### Work order
Only one stretch of the data below is wanted: the lines starting at the one with "- No discussion of JWT" and ending at the one with "- Missing table", both included, given again exactly.

Saved data entries
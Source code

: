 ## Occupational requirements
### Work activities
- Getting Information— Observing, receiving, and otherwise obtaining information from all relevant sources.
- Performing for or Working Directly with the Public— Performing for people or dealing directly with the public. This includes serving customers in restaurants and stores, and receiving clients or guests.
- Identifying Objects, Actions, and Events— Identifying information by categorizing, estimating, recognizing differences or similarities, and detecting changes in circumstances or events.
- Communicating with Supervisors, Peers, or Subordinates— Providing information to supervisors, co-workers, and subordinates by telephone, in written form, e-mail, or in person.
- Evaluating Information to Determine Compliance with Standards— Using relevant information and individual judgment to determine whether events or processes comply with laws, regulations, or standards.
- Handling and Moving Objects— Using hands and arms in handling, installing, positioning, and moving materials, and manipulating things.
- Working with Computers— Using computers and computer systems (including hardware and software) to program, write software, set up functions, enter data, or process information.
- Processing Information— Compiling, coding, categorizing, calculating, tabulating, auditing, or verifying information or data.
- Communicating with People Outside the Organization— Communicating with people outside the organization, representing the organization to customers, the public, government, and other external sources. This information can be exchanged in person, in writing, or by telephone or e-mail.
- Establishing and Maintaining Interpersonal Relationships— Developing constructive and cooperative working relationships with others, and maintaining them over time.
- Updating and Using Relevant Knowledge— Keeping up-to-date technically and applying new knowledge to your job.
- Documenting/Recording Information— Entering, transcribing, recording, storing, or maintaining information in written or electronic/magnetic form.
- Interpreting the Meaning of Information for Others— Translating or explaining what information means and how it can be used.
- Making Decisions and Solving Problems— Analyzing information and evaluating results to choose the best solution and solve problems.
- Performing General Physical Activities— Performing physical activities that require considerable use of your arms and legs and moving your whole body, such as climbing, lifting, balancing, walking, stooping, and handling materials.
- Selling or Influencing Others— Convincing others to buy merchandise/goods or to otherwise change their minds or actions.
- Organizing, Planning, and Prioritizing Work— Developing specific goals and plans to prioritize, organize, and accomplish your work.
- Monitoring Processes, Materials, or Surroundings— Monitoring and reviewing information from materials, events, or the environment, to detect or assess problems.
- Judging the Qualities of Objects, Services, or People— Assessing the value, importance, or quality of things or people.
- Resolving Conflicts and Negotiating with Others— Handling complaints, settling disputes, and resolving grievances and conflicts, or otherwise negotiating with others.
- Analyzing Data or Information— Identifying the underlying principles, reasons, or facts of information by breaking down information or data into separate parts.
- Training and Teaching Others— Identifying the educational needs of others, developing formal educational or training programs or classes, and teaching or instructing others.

---

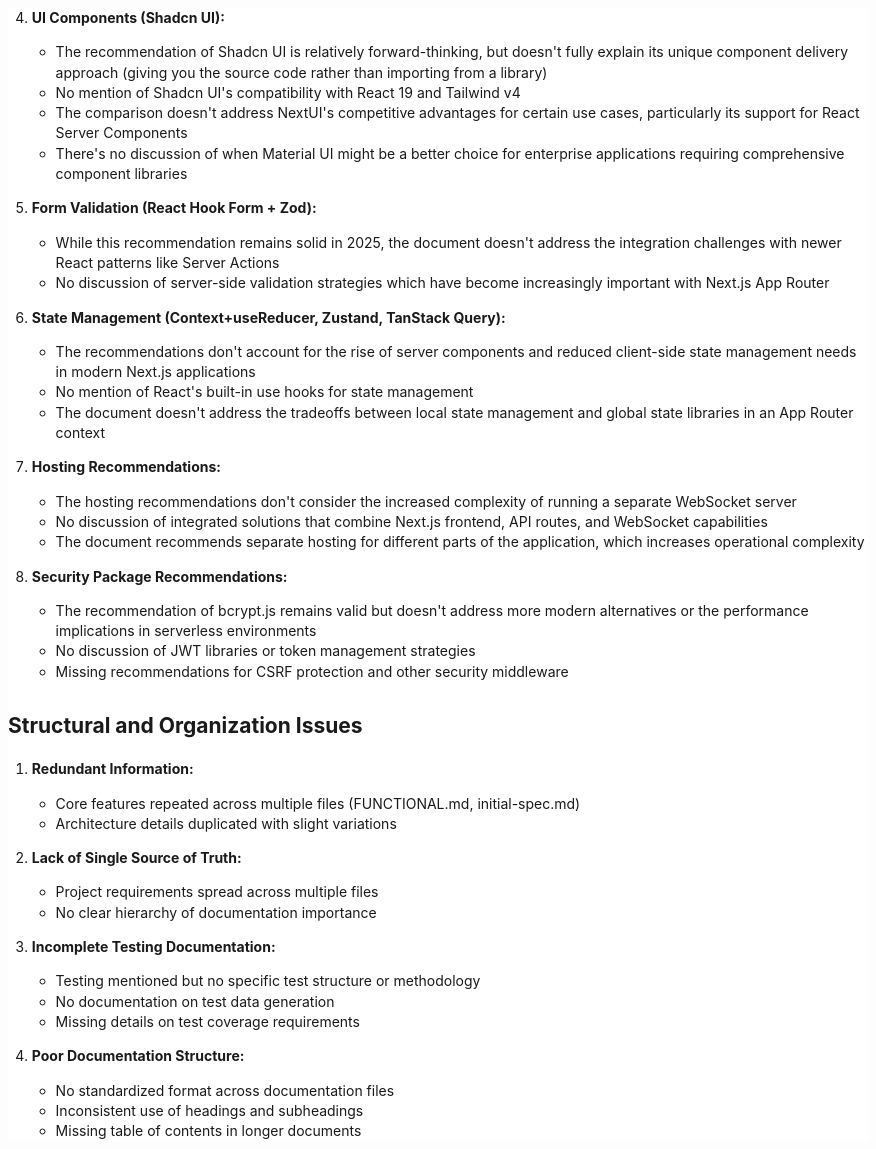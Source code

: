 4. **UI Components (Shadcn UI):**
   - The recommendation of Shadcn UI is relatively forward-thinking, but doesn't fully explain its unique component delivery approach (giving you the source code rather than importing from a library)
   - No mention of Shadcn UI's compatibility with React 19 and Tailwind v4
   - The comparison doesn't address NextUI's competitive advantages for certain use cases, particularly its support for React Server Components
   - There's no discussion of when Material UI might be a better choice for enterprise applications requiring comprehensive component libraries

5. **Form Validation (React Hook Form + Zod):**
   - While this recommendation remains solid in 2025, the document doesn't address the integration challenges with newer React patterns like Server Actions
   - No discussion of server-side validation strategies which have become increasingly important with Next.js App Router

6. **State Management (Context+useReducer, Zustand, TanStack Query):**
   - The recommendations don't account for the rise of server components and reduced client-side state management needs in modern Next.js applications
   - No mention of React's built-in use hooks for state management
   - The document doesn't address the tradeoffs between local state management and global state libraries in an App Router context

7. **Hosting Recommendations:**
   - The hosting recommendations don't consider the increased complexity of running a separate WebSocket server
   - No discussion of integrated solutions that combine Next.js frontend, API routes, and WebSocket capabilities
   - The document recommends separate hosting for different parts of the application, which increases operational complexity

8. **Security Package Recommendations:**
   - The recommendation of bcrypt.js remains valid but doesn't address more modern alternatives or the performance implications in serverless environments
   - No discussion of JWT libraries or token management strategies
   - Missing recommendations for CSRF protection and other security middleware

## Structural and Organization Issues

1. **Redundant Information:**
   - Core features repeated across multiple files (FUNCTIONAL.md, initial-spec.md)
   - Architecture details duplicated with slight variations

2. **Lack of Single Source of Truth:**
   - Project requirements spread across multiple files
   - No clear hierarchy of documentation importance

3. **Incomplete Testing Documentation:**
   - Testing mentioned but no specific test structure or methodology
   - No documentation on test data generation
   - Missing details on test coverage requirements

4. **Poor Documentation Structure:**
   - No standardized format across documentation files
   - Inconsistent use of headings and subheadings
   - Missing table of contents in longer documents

### Answer section
   - No discussion of JWT libraries or token management strategies
   - Missing recommendations for CSRF protection and other security middleware

## Structural and Organization Issues

1. **Redundant Information:**
   - Core features repeated across multiple files (FUNCTIONAL.md, initial-spec.md)
   - Architecture details duplicated with slight variations

2. **Lack of Single Source of Truth:**
   - Project requirements spread across multiple files
   - No clear hierarchy of documentation importance

3. **Incomplete Testing Documentation:**
   - Testing mentioned but no specific test structure or methodology
   - No documentation on test data generation
   - Missing details on test coverage requirements

4. **Poor Documentation Structure:**
   - No standardized format across documentation files
   - Inconsistent use of headings and subheadings
   - Missing table of contents in longer documents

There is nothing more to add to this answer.